In science, these ideas once so radical—of dynamic reciprocal exchange as the basis for a flowing oneness in our whole cosmological system—are gradually gaining force. If we could shift to this new paradigm and way of thinking, we may see a whole new level of human consciousness within our own lifetimes. These teachings have the power to renew a deeper relationship with Jesus and to see Christianity as alive, modern, relevant, and fully up to the task of carrying this beautiful flowing exchange and oneness into the new cosmovision. Christ and Christianity were born for this moment.
—Rev. Cynthia Bourgeault
+ + + + + + +
If we believe that we are going to be living with God forever, why not get acquainted with this extraordinary presence now? In this perspective, what other things are as important as this? God’s will for us is to manifest God’s goodness and infinite tenderness in our lives right now. Christian tradition is not merely a handing on of various doctrines and rituals.
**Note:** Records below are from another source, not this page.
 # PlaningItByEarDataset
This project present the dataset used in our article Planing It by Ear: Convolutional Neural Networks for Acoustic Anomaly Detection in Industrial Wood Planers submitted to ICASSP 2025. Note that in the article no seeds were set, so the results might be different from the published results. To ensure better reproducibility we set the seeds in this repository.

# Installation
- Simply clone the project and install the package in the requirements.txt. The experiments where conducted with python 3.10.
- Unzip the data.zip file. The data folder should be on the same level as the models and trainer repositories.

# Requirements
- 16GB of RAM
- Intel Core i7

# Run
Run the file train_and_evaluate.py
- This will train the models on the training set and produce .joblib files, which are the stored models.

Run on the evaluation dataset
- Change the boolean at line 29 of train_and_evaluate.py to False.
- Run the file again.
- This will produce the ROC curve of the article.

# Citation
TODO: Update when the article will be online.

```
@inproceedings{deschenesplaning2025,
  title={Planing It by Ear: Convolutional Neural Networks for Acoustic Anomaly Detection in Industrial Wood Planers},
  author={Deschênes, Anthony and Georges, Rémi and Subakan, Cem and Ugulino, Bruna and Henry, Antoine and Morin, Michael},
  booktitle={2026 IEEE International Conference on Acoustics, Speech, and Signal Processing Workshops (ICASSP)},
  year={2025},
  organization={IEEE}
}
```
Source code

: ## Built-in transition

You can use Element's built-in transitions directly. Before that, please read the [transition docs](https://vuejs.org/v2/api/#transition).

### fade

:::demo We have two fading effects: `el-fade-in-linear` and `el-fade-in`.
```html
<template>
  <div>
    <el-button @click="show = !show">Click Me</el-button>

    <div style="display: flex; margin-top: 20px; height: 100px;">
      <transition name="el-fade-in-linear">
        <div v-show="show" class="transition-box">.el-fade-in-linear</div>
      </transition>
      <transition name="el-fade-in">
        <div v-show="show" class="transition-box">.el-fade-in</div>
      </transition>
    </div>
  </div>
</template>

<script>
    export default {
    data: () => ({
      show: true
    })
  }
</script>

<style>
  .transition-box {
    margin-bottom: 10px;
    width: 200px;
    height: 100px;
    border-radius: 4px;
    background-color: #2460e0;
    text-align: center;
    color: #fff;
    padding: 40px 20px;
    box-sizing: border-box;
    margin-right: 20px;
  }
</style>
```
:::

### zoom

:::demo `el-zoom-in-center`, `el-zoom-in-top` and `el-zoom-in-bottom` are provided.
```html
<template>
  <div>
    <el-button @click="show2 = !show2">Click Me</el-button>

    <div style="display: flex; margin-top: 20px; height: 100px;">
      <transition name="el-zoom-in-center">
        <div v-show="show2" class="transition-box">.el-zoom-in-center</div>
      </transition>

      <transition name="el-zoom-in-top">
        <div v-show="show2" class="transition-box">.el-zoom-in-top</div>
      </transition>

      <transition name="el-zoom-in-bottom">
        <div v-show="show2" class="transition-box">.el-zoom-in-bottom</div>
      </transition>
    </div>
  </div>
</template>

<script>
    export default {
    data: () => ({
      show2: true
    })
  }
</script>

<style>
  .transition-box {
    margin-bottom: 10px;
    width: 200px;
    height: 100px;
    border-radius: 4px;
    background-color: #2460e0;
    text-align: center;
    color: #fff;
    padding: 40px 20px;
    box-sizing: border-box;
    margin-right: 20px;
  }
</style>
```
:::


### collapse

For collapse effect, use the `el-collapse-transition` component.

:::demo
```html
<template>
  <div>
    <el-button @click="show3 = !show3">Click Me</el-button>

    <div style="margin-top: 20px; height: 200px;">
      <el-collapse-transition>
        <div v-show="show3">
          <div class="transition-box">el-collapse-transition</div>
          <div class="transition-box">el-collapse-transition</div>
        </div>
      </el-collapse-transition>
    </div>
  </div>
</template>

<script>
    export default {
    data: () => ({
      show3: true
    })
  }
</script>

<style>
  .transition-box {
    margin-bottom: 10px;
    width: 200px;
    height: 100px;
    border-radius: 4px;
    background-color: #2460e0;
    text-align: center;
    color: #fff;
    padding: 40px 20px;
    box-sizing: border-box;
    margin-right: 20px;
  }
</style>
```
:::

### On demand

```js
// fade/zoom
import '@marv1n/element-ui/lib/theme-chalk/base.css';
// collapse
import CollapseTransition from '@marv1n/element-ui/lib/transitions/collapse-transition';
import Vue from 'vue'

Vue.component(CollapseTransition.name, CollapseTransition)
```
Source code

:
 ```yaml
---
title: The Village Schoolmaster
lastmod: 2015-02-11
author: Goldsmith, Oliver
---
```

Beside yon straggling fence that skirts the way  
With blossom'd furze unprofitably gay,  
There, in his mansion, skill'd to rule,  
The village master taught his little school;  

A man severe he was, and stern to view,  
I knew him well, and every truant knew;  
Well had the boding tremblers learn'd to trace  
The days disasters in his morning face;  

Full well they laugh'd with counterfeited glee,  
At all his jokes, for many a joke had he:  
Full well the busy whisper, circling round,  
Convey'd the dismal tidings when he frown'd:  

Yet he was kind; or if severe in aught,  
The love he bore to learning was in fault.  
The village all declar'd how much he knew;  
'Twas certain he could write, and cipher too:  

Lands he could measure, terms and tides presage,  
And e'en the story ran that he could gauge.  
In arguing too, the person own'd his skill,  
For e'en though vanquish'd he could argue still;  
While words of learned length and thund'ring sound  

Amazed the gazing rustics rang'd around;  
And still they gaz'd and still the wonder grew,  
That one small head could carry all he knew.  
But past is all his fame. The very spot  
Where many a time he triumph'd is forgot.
It is the handing on of the experience of the living Christ, revealed in Scripture, preserved in the sacraments, renewed in prayer, and present in the events of our lives.
If we are open to this presence, our lives will be transformed. The spiritual journey is a struggle to be ever more available to God and to let go of the obstacles to that transforming process. The Gospel is not merely an invitation to be a better person—it is an invitation to become divine. It invites us to share the interior life of the Trinity.
—Fr. Thomas Keating, OCSO
+ + + + + + +
Wisdom from Pope Leo XIV
Humanity, created by God in all its grandeur, is today facing a pivotal choice: either to construct a new Tower of Babel or to build a city in which God and humanity dwell together.
Technology is not a force antagonistic to humanity, nor is it inherently evil. However, technology is never neutral, because it takes on the characteristics of those who devise, finance, regulate, and use it.
In developing AI (artificial intelligence), we must build for the common good, and in our values remain human, so that the world will come to recognize the human heart as the place where God desires to dwell.
To reject the contemplative dimension of any religion is to reject the religion itself, however loyal one may be to its externals and rituals. This is because the contemplative dimension is the heart and soul of every religion. It initiates the movement into higher states of consciousness. The great wisdom teachings of the Vedas, Upanishads, Buddhist Sutras, Old and New Testaments, and the Koran bear witness to this truth. Right now there are about two billion Christians on the planet. If a significant portion of them were to embrace the contemplative dimension of the gospel, the emerging global society would experience a powerful surge toward enduring peace. If this contemplative dimension of the Christian religion is not presented, the Gospel is not being adequately preached.